→ ACTION ITEM:
Across the data below, state how many lines hold "arduino", and reply with nothing but that number.

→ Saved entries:
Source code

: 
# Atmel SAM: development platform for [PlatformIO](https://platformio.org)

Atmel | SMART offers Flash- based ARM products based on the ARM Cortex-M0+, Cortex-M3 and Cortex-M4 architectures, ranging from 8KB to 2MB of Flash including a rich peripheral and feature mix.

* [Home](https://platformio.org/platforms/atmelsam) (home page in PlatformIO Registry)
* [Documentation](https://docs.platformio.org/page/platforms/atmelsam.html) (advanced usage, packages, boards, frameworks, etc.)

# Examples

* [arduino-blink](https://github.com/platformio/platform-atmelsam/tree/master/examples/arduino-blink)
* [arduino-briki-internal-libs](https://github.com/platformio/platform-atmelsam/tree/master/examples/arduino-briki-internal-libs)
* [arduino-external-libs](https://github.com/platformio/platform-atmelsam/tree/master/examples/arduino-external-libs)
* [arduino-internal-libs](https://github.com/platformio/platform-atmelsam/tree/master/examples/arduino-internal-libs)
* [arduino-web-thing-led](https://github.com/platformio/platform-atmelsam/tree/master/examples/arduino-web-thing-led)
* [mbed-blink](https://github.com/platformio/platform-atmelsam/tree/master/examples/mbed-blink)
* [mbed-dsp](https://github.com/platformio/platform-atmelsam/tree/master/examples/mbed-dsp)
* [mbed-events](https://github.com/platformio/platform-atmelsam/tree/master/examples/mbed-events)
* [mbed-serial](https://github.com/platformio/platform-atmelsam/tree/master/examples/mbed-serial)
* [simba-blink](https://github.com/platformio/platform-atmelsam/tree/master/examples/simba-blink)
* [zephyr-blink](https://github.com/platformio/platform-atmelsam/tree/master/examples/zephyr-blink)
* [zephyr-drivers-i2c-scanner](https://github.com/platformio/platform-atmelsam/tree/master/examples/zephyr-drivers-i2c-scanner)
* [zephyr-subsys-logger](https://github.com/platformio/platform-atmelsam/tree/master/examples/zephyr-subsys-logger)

→ TASK RESULT:
5